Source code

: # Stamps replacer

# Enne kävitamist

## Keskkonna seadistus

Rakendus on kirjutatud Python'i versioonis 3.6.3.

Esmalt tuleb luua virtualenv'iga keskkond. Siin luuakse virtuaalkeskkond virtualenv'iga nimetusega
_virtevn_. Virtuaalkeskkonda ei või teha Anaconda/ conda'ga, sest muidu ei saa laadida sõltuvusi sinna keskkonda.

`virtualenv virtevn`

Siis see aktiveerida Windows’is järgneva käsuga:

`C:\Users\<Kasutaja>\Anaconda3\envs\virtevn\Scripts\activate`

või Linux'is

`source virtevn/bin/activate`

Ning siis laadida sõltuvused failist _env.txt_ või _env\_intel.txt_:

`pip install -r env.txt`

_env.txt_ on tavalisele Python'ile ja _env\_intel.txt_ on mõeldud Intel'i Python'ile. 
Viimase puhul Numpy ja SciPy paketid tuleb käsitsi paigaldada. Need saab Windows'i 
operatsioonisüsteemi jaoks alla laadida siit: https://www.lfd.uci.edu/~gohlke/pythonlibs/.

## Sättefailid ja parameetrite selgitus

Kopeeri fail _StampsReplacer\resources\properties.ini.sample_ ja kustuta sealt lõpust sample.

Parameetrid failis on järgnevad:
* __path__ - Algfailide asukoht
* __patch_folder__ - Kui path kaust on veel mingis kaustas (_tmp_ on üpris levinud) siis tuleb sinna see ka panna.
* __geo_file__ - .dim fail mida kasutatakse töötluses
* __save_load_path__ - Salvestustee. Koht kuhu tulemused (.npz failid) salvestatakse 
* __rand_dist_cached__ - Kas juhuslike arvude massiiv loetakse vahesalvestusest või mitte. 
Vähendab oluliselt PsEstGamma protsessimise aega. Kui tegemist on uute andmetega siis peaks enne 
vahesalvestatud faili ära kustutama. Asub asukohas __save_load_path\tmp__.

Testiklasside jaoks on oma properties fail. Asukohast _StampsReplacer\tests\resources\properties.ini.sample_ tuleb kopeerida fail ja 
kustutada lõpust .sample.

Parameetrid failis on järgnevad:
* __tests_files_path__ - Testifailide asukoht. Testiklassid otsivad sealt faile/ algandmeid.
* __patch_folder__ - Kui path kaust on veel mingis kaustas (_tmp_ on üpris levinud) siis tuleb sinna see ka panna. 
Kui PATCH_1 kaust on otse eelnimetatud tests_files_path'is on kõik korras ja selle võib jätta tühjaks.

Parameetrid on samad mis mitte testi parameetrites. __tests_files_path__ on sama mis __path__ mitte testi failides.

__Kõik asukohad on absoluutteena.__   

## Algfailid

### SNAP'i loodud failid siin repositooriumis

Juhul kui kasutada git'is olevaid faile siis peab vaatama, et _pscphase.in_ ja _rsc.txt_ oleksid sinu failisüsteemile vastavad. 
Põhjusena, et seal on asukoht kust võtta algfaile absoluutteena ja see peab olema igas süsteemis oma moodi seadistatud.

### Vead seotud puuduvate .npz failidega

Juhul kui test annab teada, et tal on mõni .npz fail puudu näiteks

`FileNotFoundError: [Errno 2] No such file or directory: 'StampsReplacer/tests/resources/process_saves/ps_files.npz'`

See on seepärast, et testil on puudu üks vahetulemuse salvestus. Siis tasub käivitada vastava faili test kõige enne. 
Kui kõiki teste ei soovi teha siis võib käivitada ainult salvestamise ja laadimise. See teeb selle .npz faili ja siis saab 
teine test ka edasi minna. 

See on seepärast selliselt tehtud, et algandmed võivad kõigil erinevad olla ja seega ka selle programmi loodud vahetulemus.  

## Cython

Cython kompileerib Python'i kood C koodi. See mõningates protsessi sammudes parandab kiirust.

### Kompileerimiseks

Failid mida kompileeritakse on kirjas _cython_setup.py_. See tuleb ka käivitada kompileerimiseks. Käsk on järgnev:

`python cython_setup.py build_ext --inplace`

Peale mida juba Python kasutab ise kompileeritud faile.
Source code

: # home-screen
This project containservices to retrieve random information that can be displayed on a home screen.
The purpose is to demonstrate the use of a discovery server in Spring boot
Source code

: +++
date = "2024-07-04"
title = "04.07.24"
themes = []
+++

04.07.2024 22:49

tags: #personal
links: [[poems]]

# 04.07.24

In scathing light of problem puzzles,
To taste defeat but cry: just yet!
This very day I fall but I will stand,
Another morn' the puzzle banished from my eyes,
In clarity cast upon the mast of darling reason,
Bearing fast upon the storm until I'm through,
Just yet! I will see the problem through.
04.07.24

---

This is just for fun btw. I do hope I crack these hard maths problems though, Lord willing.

_____

▸ Instructions to follow
Count up the lines of the listing where "screen" occurs, and answer with that number only.

▸ Result below
2